In tutta questa tragedia della guerra in Ucraina, apparecchiata dai russi, non dovrebbe sfuggire la presenza di uno scomodo, innominato convitato di pietra.
Russi e ucraini continuano a scagliarsi reciproche accuse di “nazismo”, mentre il presidente Zelensky non esita a salutare arcaicamente col pugno chiuso; e Putin insiste nel voler denazificare l’Ucraina.
Spigolando tra i talk show, ci vengono incontro altre perle.
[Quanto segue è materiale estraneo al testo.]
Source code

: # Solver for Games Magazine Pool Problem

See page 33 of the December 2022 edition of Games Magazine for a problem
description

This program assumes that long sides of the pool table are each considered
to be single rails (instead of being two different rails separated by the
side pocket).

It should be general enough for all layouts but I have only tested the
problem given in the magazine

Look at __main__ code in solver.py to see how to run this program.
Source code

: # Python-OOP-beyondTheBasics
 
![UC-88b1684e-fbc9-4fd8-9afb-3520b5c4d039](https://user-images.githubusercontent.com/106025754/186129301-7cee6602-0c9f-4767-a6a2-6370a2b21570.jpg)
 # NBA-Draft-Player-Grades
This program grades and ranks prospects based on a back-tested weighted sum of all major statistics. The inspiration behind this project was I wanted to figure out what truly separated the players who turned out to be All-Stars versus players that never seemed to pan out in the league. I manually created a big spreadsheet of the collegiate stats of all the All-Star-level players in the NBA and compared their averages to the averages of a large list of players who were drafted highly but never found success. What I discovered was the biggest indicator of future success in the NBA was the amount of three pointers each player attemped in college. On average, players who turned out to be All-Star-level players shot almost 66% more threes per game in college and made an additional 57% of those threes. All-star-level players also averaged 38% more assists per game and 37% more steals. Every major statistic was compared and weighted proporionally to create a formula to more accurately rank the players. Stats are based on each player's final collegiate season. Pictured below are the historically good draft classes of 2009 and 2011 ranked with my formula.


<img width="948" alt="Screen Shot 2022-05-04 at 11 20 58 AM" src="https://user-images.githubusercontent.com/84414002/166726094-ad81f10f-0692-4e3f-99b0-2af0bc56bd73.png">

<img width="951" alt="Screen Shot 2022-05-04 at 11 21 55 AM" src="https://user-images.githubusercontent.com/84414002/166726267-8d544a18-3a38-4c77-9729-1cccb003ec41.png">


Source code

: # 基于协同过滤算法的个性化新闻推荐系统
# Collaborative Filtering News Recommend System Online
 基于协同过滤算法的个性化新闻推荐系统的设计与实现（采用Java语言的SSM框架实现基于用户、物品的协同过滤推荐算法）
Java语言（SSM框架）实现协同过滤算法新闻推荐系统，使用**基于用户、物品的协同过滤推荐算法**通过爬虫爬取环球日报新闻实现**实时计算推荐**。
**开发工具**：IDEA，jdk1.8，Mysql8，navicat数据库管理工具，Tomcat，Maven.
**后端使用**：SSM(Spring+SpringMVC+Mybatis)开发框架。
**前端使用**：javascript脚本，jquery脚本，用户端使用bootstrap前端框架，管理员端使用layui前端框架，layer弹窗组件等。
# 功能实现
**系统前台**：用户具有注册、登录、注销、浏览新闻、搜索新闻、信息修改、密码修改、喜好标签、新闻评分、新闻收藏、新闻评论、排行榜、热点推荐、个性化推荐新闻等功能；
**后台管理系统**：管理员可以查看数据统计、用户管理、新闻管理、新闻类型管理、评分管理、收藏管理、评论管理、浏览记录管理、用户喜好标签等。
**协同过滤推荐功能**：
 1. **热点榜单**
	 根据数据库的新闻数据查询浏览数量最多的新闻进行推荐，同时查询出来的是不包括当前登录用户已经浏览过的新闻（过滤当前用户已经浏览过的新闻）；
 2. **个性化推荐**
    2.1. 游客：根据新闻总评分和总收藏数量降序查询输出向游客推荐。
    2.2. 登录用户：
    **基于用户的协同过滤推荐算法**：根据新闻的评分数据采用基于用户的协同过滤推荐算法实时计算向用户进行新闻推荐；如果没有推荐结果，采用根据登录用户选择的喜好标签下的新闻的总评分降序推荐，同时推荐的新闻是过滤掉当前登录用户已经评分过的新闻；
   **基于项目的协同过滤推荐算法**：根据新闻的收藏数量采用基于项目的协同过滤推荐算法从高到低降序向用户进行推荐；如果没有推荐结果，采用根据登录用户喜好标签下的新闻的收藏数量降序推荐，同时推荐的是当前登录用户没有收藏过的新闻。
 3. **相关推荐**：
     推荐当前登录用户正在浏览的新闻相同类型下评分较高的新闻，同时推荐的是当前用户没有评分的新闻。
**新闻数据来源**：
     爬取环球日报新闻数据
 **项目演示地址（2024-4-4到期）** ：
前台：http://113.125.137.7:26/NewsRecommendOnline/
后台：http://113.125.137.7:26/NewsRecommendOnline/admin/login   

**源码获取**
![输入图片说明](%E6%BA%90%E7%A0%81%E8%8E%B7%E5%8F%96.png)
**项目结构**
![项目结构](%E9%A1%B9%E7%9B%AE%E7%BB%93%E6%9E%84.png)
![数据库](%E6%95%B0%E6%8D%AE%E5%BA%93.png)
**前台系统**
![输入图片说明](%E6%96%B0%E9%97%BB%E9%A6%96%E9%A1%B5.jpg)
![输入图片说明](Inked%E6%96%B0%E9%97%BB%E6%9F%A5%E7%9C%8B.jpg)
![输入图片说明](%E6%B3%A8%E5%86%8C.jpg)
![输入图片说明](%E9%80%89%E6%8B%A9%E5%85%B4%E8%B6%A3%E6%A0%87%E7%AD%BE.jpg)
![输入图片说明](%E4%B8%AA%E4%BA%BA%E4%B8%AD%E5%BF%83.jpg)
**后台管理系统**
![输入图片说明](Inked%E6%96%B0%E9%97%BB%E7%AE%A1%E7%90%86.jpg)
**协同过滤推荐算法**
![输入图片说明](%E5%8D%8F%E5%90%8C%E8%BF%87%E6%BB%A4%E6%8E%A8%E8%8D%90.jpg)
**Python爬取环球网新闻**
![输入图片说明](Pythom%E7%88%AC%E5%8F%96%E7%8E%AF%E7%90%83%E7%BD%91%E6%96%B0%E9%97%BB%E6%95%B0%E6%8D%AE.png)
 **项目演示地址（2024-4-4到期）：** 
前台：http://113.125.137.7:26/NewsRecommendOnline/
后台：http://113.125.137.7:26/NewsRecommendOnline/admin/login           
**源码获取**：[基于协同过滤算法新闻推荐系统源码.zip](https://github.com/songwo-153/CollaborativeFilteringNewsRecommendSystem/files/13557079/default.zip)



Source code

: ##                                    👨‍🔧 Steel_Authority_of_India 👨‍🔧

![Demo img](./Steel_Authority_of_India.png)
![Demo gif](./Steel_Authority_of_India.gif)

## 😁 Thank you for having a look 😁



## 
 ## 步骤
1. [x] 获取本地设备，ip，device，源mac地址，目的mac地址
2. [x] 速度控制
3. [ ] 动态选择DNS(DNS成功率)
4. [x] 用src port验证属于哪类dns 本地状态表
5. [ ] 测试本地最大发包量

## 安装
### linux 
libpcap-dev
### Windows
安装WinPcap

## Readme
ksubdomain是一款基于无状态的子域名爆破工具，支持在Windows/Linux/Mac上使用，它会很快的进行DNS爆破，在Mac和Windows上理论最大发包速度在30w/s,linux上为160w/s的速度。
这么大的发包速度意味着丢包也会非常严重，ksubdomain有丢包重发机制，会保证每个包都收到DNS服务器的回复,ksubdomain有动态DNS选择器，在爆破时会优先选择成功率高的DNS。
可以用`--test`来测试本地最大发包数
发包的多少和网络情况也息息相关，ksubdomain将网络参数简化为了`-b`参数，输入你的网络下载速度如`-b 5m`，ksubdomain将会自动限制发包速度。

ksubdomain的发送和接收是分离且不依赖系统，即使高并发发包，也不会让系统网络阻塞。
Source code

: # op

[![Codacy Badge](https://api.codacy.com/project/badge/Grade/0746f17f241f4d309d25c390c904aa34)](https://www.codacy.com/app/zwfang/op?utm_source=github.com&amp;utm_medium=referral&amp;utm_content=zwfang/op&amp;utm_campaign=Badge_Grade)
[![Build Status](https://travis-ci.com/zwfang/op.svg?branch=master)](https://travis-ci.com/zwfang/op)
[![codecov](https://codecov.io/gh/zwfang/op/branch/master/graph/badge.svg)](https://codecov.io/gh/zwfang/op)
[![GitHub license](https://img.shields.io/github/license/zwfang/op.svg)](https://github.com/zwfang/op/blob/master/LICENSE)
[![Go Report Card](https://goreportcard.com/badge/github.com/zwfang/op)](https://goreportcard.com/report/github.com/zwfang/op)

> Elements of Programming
Una ricercatrice russa dell’università “La Sapienza” di Roma si mostra affranta perché la Russia ha perso “quella credibilità morale che si era guadagnata combattendo contro il nazifascismo”! In altre parole, a quanto pare, i cosiddetti “alleati” avrebbero riconosciuto a Stalin una credibilità morale! Ecco in una rete Mediaset un ragazzotto ucraino dall’aria bellicosa che, in tenuta militare, armato di tutto punto e guarnito di bandiera con simboli runici, inveisce contro Putin definendolo “il nuovo Mussolini” (si noti bene: non ha detto “il nuovo Stalin”). Mentre, in uno studio televisivo, gli opinionisti di turno discettano se siano più nazisti gli uni o gli altri belligeranti. E il giornalista Toni Capuozzo parla addirittura di una guerra tra due opposti fascismi.
Questi cammei vengono proposti con un ritmo carnascialesco: grottesco, inverecondo pendant alla tragedia della guerra.
Non ci diamo per vinti e finalmente – la fortuna aiuta gli audaci! – saltabeccando da un canale all’altro, ci imbattiamo in un’anziana signora ucraina che usa parole molto semplici, ma difficili evidentemente da pronunciare dai più: “Abbiamo conosciuto il Comunismo e non vogliamo più averci niente a che fare”.
Qui da noi, al calduccio, si usa dire che il comunismo è sparito, è morto, si è estinto. La Cina e la Corea del nord sono evidentemente due stati fantasma.
Al contrario il nazismo e il fascismo sono ben vivi e vegeti...mentre l’Unione Sovietica fa parte ormai della memoria ancestrale dell’umanità…Questa rimozione è ridicola e sa tanto di presa per i fondelli non riuscita. Ma dettata, comprensibilmente, da una sorta di istinto di sopravvivenza istituzionale.
In Italia, tanto per fare un esempio familiare, abbiamo avuto il partito comunista forse più forte d’Europa, grazie soprattutto all’attività di Enrico Berlinguer (preceduto egregiamente da Palmiro Togliatti), una brava persona come da più parti si è detto – e non abbiamo motivo di dubitare - ma propalatore di un’ideologia criminogena (il mito della lotta di classe – è bene sempre ricordarlo – è stato molto più sanguinario del mito della razza).
Tornando alla guerra in corso, sembrerebbe difficile prefigurare una soluzione a breve termine che, salvo possibili sorprese, potrebbe verificarsi in due casi: la tragica resa dell’Ucraina o la morte violenta del compagno Putin.